How old are you? Older than Ye, younger than Hov
Where are you from? Chicago
Why the name funkworm? Some time ago it was actually Funkyworm. I used to be in a funk band and we chose silly names for ourselves. Later, I produced a song for Skeelo, the rapper, where he actually yelled out “Funkworm” on the record, and I thought it sounded doper.
besides running the blog, creating rap ratz, and producing, do you have your hands in anything else? I’m a partner in a company that sells plugins and sound libraries to music producers. Tru-Urban.com
Who are your influences across the board? Right now I’m influenced by those who consistently redefine human potential. I recently discovered this ex Navy SEAL named David Goggins who has motivated me to up the grind in every aspect of my life.
Want to give any shoutouts?
My Rap Ratz fam. They’re the best. I appreciate all those who have been supporting the comic strip over the years.
What is something about you people would be surprised to know?
I’m afraid of rats
If you werent in the rap game, you would be _________?
I don’t really know. I love science so maybe I’d be an astrophysicist who bumps Wu-Tang in my laboratory all day.
Questions about Rap Ratz:
What spurred the creation of RapRatz?
I wanted a unique addition to my hip hop blog and I thought a weekly comic would be great.
Have you made any income from RapRatz alone?
No, I’ve made no attempts at creating an income stream from Rap Ratz as of yet. But people have hired me for commission work because of the comic.
How do you come up with your ideas?
My life as a music producer in the industry has provided me with an endless amount of material. Barber shops are a close second.
Where do you want to take RapRatz? As far as it can possibly go. In the end, I just want to give something back to this culture that’s played such an important part in my life.
Do you make the animated videos you have on YouTube yourself? Yes, Rap Ratz is pretty much a one-man operation. Every now and then I’ll invite someone to provide a voice for a new character. But right now I do everything.
Questions about producing –
How did you get into the game of producing?
I started out rapping in my teens and being in that environment led me to start picking up instruments. That evolved into making beats.
Hardware or software?
Nothing against hardware, but I’m pretty much all software now. The perfect creative environment is finding a way to include both in your setup. Especially when it comes to outboard gear like compressors and pre-amps.
What do your beats cost?
It varies. There are lots of other factors, most of them legal, that can determine how much I’d sell a beat for.

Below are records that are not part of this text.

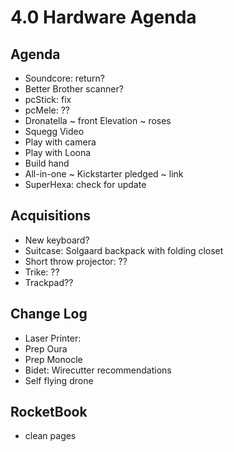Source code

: # 4.0 Hardware Agenda

## Agenda

* Soundcore: return?
* Better Brother scanner?
* pcStick: fix
* pcMele: ??
* Dronatella ~ front Elevation ~ roses
* Squegg Video
* Play with camera
* Play with Loona
* Build hand
* All-in-one ~ Kickstarter pledged ~ link
* SuperHexa: check for update

## Acquisitions

* New keyboard?
* Suitcase: Solgaard backpack with folding closet
* Short throw projector: ??
* Trike: ??
* Trackpad??

## Change Log

* Laser Printer: 
* Prep Oura
* Prep Monocle
* Bidet: Wirecutter recommendations
* Self flying drone

## RocketBook

* clean pages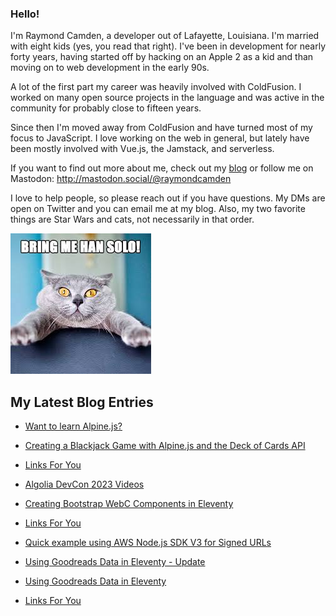 ### Hello!

I'm Raymond Camden, a developer out of Lafayette, Louisiana. I'm married with eight kids (yes, you read that right). I've been in development for nearly forty years, having started off by hacking on an Apple 2 as a kid and than moving on to web development in the early 90s.

A lot of the first part my career was heavily involved with ColdFusion. I worked on many open source projects in the language and was active in the community for probably close to fifteen years. 

Since then I'm moved away from ColdFusion and have turned most of my focus to JavaScript. I love working on the web in general, but lately have been mostly involved with Vue.js, the Jamstack, and serverless. 

If you want to find out more about me, check out my [blog](https://www.raymondcamden.com) or follow me on Mastodon: <http://mastodon.social/@raymondcamden>

I love to help people, so please reach out if you have questions. My DMs are open on Twitter and you can email me at my blog. Also, my two favorite things are Star Wars and cats, not necessarily in that order.

![Star Wars cat](https://raw.githubusercontent.com/cfjedimaster/cfjedimaster/master/cat.jpg)

<!-- RSS -->
## My Latest Blog Entries

* [Want to learn Alpine.js?](https://www.raymondcamden.com/2023/07/07/want-to-learn-alpinejs)

* [Creating a Blackjack Game with Alpine.js and the Deck of Cards API](https://www.raymondcamden.com/2023/07/04/creating-a-blackjack-game-with-alpinejs-and-the-deck-of-cards-api)

* [Links For You](https://www.raymondcamden.com/2023/07/01/links-for-you)

* [Algolia DevCon 2023 Videos](https://www.raymondcamden.com/2023/06/30/algolia-devcon-2023-videos)

* [Creating Bootstrap WebC Components in Eleventy](https://www.raymondcamden.com/2023/06/19/creating-bootstrap-webc-components-in-eleventy)

* [Links For You](https://www.raymondcamden.com/2023/06/17/links-for-you)

* [Quick example using AWS Node.js SDK V3 for Signed URLs](https://www.raymondcamden.com/2023/06/09/quick-example-using-aws-nodejs-sdk-v3-for-signed-urls)

* [Using Goodreads Data in Eleventy - Update](https://www.raymondcamden.com/2023/06/08/using-goodreads-data-in-eleventy-update)

* [Using Goodreads Data in Eleventy](https://www.raymondcamden.com/2023/06/07/using-goodreads-data-in-eleventy)

* [Links For You](https://www.raymondcamden.com/2023/06/01/links-for-you)

<!-- ENDRSS -->

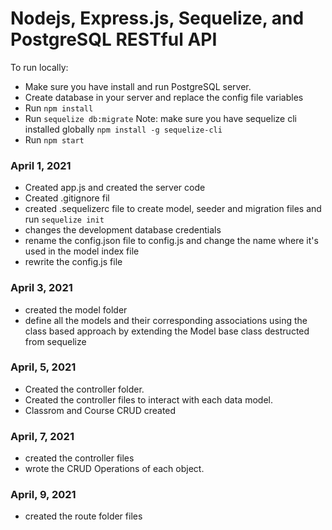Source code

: # Nodejs, Express.js, Sequelize, and PostgreSQL RESTful API

To run locally:

- Make sure you have install and run PostgreSQL server.
- Create database in your server and replace the config file variables
- Run `npm install`
- Run `sequelize db:migrate` Note: make sure you have sequelize cli installed globally `npm install -g sequelize-cli`
- Run `npm start`

### April 1, 2021

- Created app.js and created the server code
- Created .gitignore fil
- created .sequelizerc file to create model, seeder and migration files and run `sequelize init`
- changes the development database credentials
- rename the config.json file to config.js and change the name where it's used in the model index file
- rewrite the config.js file

### April 3, 2021

- created the model folder
- define all the models and their corresponding associations using the class based approach by extending the Model base class destructed from sequelize

### April, 5, 2021

- Created the controller folder.
- Created the controller files to interact with each data model.
- Classrom and Course CRUD created

### April, 7, 2021

- created the controller files
- wrote the CRUD Operations of each object.

### April, 9, 2021

- created the route folder files
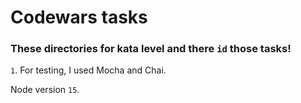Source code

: # Codewars tasks

### These directories for kata level and there `id` those tasks!

`1`. For testing, I used Mocha and Chai.


Node version `15`.
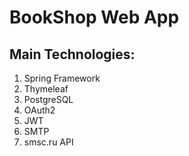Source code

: # BookShop Web App

## Main Technologies:

1. Spring Framework
2. Thymeleaf
3. PostgreSQL
4. OAuth2
5. JWT
6. SMTP
7. smsc.ru API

Are your beats available online?
I used to run a beat site years ago that I no longer update. So not at the moment.
What advise would you give to the up coming producers?

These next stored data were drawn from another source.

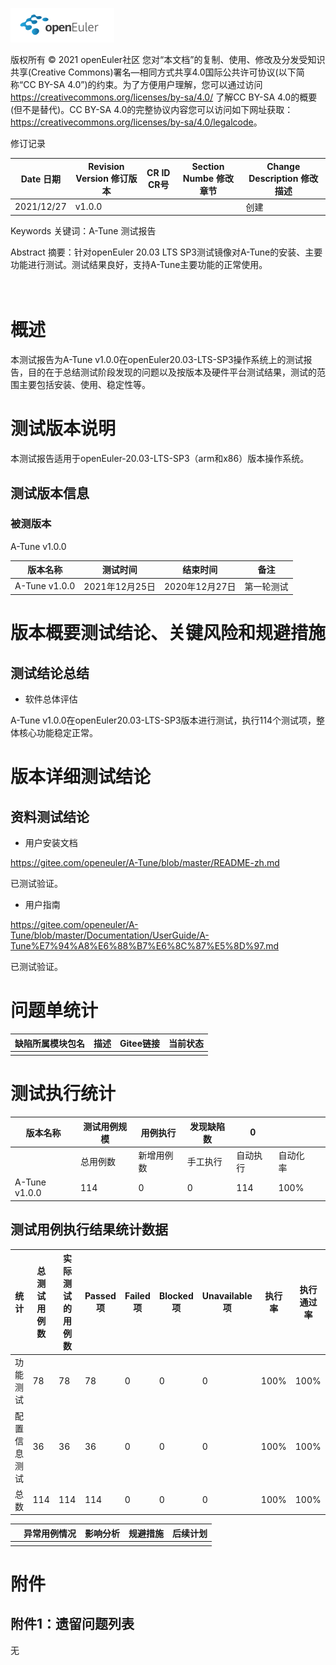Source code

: ![openEuler ico](../../images/openEuler.png)

版权所有 © 2021 openEuler社区
您对“本文档”的复制、使用、修改及分发受知识共享(Creative
Commons)署名—相同方式共享4.0国际公共许可协议(以下简称“CC BY-SA
4.0”)的约束。为了方便用户理解，您可以通过访问<https://creativecommons.org/licenses/by-sa/4.0/>
了解CC BY-SA 4.0的概要 (但不是替代)。CC BY-SA
4.0的完整协议内容您可以访问如下网址获取：<https://creativecommons.org/licenses/by-sa/4.0/legalcode>。


修订记录

| Date 日期 | Revision Version 修订版本 | CR ID CR号 | Section Numbe 修改章节 | Change Description 修改描述 |  
| --------- | ------------------------- | ---------- | ---------------------- | --------------------------- |
|    2021/12/27       |   v1.0.0                        |            |                        |              创建               | 

Keywords 关键词：A-Tune 测试报告

Abstract 摘要：针对openEuler 20.03 LTS SP3测试镜像对A-Tune的安装、主要功能进行测试。测试结果良好，支持A-Tune主要功能的正常使用。

# <br>概述

本测试报告为A-Tune v1.0.0在openEuler20.03-LTS-SP3操作系统上的测试报告，目的在于总结测试阶段发现的问题以及按版本及硬件平台测试结果，测试的范围主要包括安装、使用、稳定性等。

# 测试版本说明

本测试报告适用于openEuler-20.03-LTS-SP3（arm和x86）版本操作系统。


## 测试版本信息

### 被测版本

A-Tune v1.0.0

| 版本名称 | 测试时间      | 结束时间      | 备注 |
| -------- | ------------- | ------------- | -------- |
| A-Tune v1.0.0 | 2021年12月25日 | 2020年12月27日 | 第一轮测试 |

# 版本概要测试结论、关键风险和规避措施

## 测试结论总结

* 软件总体评估

A-Tune v1.0.0在openEuler20.03-LTS-SP3版本进行测试，执行114个测试项，整体核心功能稳定正常。


# 版本详细测试结论

## 资料测试结论

* 用户安装文档

<https://gitee.com/openeuler/A-Tune/blob/master/README-zh.md>

已测试验证。

* 用户指南

<https://gitee.com/openeuler/A-Tune/blob/master/Documentation/UserGuide/A-Tune%E7%94%A8%E6%88%B7%E6%8C%87%E5%8D%97.md>

已测试验证。

# 问题单统计

|缺陷所属模块包名| 描述 | Gitee链接|当前状态|
| ------------ | ------ | ---- | ------ |
| | | | |

# 测试执行统计

| 版本名称 | 测试用例规模 | 用例执行   | 发现缺陷数 | 0       |          |     |
| -------- | ------------ | ---------- | ---------- | -------- | -------- | --- |
|          | 总用例数     | 新增用例数 | 手工执行   | 自动执行 | 自动化率 |     |
| A-Tune v1.0.0 | 114           | 0          | 0         | 114        | 100%        |     |


## 测试用例执行结果统计数据

| 统计     | 总测试用例数 | 实际测试的用例数 | Passed项 | Failed项 | Blocked项 | Unavailable项 | 执行率 | 执行通过率 |
| -------- | ------------ | ---------------- | -------- | -------- | --------- | ------------- | ------ | ---------- |
| 功能测试 | 78           | 78               | 78       | 0        | 0         | 0             | 100%   | 100%      |
| 配置信息测试 | 36           | 36               | 36       | 0        | 0         | 0             | 100%   | 100%       |
| 总数     | 114           | 114               | 114       | 0        | 0         | 0             | 100%   | 100%      |


|          | 异常用例情况 | 影响分析                     | 规避措施 | 后续计划                   |
| -------- | ------------ | ---------------------------- | -------- | -------------------------- |
| | | | | |

# 附件

## 附件1：遗留问题列表
无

Don’t make following music trends the guiding force in your music creation. You’ll never find your own voice that way. Forge relationships with other creative writers and try to create something new. Not everyone will get it at first but that’s okay. Being yourself will always give you a better chance at longevity in the music industry.

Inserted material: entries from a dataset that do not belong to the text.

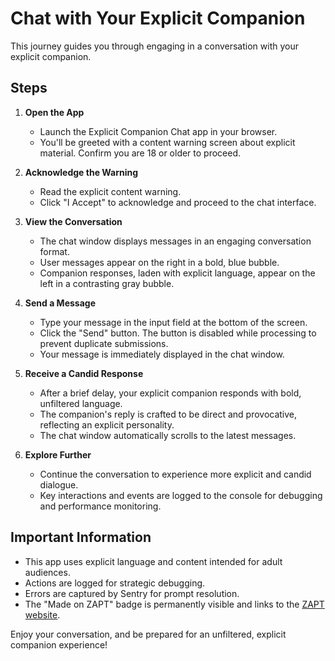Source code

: # Chat with Your Explicit Companion

This journey guides you through engaging in a conversation with your explicit companion.

## Steps

1. **Open the App**
   - Launch the Explicit Companion Chat app in your browser.
   - You'll be greeted with a content warning screen about explicit material. Confirm you are 18 or older to proceed.

2. **Acknowledge the Warning**
   - Read the explicit content warning.
   - Click "I Accept" to acknowledge and proceed to the chat interface.

3. **View the Conversation**
   - The chat window displays messages in an engaging conversation format.
   - User messages appear on the right in a bold, blue bubble.
   - Companion responses, laden with explicit language, appear on the left in a contrasting gray bubble.

4. **Send a Message**
   - Type your message in the input field at the bottom of the screen.
   - Click the "Send" button. The button is disabled while processing to prevent duplicate submissions.
   - Your message is immediately displayed in the chat window.

5. **Receive a Candid Response**
   - After a brief delay, your explicit companion responds with bold, unfiltered language.
   - The companion's reply is crafted to be direct and provocative, reflecting an explicit personality.
   - The chat window automatically scrolls to the latest messages.

6. **Explore Further**
   - Continue the conversation to experience more explicit and candid dialogue.
   - Key interactions and events are logged to the console for debugging and performance monitoring.

## Important Information

- This app uses explicit language and content intended for adult audiences.
- Actions are logged for strategic debugging.
- Errors are captured by Sentry for prompt resolution.
- The "Made on ZAPT" badge is permanently visible and links to the [ZAPT website](https://www.zapt.ai).

Enjoy your conversation, and be prepared for an unfiltered, explicit companion experience!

Can you talk about royalties? does that have any play into your income? I have interviewed dozens of producers and most of them don’t seem to have anything to say about royalties. Is the only way your making money is from the leases and the exclusive rights sales?
They play a part but not a big one. It’s because that’s not my focus at the moment. There’s not much out there in terms of generating huge profits from streaming music these days. But there is huge potential in licensing your music to TV shows and films. This is where your focus should be if you’re a beatmaker who wants to make a consistent livable wage from music royalties.